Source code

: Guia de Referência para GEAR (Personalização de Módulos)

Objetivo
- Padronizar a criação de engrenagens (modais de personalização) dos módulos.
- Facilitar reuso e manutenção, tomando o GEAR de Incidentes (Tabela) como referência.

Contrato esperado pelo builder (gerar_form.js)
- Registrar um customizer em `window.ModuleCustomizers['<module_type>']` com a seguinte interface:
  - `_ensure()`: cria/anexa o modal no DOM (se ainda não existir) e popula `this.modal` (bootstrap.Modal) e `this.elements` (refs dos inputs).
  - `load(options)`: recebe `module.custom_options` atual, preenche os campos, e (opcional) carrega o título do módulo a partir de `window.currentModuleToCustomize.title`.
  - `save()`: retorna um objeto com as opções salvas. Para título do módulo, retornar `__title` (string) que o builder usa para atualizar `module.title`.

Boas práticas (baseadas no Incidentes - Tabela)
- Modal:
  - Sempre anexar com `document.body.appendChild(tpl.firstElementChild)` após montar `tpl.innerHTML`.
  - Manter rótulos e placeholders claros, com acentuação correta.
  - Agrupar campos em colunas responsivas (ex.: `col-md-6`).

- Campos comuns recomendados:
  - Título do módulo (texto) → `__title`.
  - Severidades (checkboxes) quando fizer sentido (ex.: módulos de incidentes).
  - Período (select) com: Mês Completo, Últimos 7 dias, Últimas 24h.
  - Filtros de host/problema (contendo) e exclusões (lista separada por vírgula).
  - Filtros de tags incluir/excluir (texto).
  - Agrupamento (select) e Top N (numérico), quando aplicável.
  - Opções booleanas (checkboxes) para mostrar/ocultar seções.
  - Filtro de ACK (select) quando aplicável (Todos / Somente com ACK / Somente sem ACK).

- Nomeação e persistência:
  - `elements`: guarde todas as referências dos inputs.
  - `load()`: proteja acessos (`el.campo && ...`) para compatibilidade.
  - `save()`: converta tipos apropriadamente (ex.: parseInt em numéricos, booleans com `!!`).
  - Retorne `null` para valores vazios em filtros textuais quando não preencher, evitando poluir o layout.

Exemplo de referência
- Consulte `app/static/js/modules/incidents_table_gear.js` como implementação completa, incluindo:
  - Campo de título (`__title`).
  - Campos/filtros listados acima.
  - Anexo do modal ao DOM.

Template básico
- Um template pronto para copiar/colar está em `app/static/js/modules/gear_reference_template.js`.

[Problem requirements]: The answer consists solely of the lines from the one containing "- Filtro de" through the last line of the data above, reproduced exactly.

[Solution]:
  - Filtro de ACK (select) quando aplicável (Todos / Somente com ACK / Somente sem ACK).

- Nomeação e persistência:
  - `elements`: guarde todas as referências dos inputs.
  - `load()`: proteja acessos (`el.campo && ...`) para compatibilidade.
  - `save()`: converta tipos apropriadamente (ex.: parseInt em numéricos, booleans com `!!`).
  - Retorne `null` para valores vazios em filtros textuais quando não preencher, evitando poluir o layout.

Exemplo de referência
- Consulte `app/static/js/modules/incidents_table_gear.js` como implementação completa, incluindo:
  - Campo de título (`__title`).
  - Campos/filtros listados acima.
  - Anexo do modal ao DOM.

Template básico
- Um template pronto para copiar/colar está em `app/static/js/modules/gear_reference_template.js`.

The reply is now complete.